Cindy Blackstock, directrice générale de la Société de soutien à l’enfant et à la famille des Premières Nations du Canada, qui a déposé la plainte initiale il y a plus de 14 ans, affirme que ces deux causes portent sur les préjudices subis par les enfants autochtones qui ont été victimes de discrimination systémique par les politiques canadiennes de protection de l’enfance et les pratiques.

« Franchement, cela me dégoûte en tant que citoyenne de penser que le gouvernement dépense l’argent et l’énergie des contribuables pour lutter contre des petits enfants contre lesquels, il a été constaté qu’il avait fait preuve de discrimination raciale en les séparant de leur famille, ce qui leur a causé du tort et, dans certains cas, contribué à leur mort », accuse Mme Blackstock.

Le gouvernement dit être en faveur de l’indemnisation des enfants autochtones victimes de ce qu’il appelle un « système de garde d’enfants brisé », mais affirme que le tribunal a outrepassé son autorité en accordant des dommages-intérêts individuels.

Ottawa veut plutôt indemniser les enfants autochtones et leurs familles par le biais d’un règlement dans deux recours collectifs distincts, mais liés.

Selon le ministre des Services aux Autochtones, Marc Miller, ce processus permettrait de verser des sommes plus importantes que l’indemnité maximale de 40 000 $ pour chaque enfant. Il pourrait aussi offrir une indemnisation plus proportionnelle aux préjudices subis.

« Nous ne nions pas qu’un préjudice a été subi. Nous ne nions pas que la discrimination systémique existe, a-t-il déclaré la semaine dernière. Mais il est très difficile de regarder le tribunal du CHRT, qui ne peut accorder qu’un montant maximum de 40 000 $. Et il l’a fait, avons-nous soutenu, d’une manière qui n’était pas proportionnelle, dans le vide. Et c’est le sujet. Cela sera discuté principalement dans le cadre de la procédure judiciaire la semaine prochaine. »

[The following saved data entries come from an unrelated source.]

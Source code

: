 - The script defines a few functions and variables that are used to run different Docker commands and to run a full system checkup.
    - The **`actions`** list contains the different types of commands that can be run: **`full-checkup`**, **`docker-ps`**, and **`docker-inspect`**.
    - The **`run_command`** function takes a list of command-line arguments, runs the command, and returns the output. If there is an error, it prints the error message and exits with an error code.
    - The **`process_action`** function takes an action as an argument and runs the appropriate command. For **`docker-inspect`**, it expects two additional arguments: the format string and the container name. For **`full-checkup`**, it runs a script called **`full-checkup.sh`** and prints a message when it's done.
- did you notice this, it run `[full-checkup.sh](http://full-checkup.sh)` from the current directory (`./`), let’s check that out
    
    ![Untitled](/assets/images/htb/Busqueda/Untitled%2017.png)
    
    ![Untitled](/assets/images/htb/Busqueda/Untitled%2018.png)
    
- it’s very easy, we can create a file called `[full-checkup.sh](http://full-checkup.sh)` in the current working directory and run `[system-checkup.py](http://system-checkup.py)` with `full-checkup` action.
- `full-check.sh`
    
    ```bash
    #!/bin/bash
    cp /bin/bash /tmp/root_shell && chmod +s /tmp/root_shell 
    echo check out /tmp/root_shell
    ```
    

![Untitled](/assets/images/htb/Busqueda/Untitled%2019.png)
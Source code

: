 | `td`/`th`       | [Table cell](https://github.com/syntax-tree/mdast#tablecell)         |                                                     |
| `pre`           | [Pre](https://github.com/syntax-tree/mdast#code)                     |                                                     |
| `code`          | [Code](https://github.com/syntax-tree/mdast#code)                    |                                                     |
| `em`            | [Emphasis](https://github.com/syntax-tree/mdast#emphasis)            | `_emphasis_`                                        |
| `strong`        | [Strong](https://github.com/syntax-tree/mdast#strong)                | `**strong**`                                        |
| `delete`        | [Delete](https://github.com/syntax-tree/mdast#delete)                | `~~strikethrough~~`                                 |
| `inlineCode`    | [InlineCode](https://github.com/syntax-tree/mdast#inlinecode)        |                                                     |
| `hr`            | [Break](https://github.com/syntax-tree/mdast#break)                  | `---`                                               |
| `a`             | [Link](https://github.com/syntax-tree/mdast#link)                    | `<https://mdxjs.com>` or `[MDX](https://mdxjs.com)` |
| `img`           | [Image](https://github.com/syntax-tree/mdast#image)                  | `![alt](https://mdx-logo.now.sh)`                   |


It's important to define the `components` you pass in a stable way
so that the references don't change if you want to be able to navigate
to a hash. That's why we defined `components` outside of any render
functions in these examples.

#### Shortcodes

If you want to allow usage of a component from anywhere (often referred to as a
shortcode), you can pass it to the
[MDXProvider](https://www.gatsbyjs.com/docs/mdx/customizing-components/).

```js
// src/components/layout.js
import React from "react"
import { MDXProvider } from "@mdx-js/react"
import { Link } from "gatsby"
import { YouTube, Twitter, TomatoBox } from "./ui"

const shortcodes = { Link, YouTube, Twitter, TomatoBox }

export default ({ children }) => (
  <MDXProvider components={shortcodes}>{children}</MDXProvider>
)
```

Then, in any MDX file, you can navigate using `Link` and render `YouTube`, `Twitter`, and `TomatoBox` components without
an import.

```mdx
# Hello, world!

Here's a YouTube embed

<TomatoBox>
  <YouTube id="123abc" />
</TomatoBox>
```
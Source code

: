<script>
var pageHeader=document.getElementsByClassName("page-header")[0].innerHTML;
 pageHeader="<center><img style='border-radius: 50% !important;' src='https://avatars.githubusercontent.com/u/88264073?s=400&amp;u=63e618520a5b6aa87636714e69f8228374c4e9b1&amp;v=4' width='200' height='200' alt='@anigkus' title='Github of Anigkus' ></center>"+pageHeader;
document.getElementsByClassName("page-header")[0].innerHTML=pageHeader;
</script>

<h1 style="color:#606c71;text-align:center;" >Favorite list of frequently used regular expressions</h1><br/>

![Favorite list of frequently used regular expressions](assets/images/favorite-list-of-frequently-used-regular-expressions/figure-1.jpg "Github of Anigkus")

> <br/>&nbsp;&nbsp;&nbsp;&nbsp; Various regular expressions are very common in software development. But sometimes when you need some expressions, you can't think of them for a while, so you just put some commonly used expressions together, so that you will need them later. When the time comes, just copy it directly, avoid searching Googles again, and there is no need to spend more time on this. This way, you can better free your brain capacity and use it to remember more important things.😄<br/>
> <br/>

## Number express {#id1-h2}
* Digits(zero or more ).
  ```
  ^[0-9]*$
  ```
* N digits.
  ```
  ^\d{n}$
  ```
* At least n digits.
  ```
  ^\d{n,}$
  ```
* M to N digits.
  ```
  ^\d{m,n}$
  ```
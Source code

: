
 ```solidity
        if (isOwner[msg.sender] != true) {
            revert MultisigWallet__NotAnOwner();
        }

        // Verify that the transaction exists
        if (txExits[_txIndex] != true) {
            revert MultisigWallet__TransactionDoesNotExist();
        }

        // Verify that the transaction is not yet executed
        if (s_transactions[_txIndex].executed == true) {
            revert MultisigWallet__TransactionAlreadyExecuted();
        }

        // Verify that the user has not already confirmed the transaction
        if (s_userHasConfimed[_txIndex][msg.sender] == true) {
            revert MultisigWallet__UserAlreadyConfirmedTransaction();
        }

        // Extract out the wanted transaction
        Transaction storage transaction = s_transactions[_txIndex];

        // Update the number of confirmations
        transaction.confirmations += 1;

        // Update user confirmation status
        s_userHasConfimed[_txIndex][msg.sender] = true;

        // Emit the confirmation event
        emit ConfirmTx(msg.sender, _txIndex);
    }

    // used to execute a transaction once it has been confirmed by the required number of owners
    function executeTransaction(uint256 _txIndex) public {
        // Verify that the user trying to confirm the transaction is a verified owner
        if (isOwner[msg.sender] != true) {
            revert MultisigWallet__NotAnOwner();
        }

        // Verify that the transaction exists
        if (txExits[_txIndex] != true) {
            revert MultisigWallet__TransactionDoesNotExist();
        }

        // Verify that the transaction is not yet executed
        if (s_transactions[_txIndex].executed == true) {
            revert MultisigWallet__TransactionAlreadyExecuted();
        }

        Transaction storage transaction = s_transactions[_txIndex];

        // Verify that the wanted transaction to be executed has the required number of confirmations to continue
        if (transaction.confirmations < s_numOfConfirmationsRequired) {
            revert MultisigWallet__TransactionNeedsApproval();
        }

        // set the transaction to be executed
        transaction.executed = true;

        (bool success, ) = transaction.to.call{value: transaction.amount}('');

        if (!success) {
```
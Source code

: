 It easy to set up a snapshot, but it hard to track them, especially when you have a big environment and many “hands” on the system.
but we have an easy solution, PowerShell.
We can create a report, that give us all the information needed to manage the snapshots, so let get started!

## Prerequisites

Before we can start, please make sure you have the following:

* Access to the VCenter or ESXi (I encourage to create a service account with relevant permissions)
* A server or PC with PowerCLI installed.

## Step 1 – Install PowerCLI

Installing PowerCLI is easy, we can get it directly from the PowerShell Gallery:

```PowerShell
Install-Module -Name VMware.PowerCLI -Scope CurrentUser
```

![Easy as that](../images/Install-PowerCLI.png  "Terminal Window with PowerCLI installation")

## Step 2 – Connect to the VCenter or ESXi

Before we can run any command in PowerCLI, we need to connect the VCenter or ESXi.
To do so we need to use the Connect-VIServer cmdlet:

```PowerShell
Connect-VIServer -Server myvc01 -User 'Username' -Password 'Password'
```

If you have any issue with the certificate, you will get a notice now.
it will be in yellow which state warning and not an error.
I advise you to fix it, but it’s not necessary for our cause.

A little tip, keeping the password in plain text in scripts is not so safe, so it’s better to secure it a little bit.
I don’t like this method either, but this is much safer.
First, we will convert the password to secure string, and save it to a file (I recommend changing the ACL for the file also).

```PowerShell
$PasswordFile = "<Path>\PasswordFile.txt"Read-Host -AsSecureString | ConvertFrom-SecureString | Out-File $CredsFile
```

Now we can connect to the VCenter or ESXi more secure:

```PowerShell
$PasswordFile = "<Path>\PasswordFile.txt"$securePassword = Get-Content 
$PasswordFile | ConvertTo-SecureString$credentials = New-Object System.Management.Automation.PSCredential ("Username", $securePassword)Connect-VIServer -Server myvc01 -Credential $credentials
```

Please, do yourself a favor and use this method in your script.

En septembre 2019, le Tribunal des droits de la personne avait statué que le gouvernement fédéral avait preuve d’un comportement « délibéré ou inconsidéré en ne corrigeant pas les actes discriminatoires relevés pour l’année 2005 ». Ottawa a fait preuve de discrimination contre les enfants autochtones vivant dans les réserves en ne finançant pas correctement les services à l’enfance et à la famille.

Dans un mémoire déposé à la Cour fédérale, le gouvernement fédéral soutient que le Tribunal des droits de la personne « a commis une erreur de droit » en accordant des indemnisations individuelles puisqu’il n’y avait pas de plaignants individuels ou représentatifs.

De son côté, Mme Blackstock accuse le Canada d’être « colonialiste » en voulant contrôler l’identité des peuples autochtones par l’entremise de la Loi sur les Indiens « raciste » pour définir leur statut.

« La Loi sur les Indiens est la même loi qui a forcé les enfants à fréquenter les pensionnats et elle est toujours d’actualité aujourd’hui, dénonce-t-elle. Aucun autre enfant dans ce pays n’a à subir un test décisif du gouvernement pour déterminer son identité raciale, puis se voir délivrer une carte ou non. »

D’autres organisations, comme l’Assemblée des Premières Nations, la Commission canadienne des droits de la personne, Amnistie internationale et la Nation Nishnawbe Aski contestent la volonté du gouvernement fédéral de faire annuler les jugements.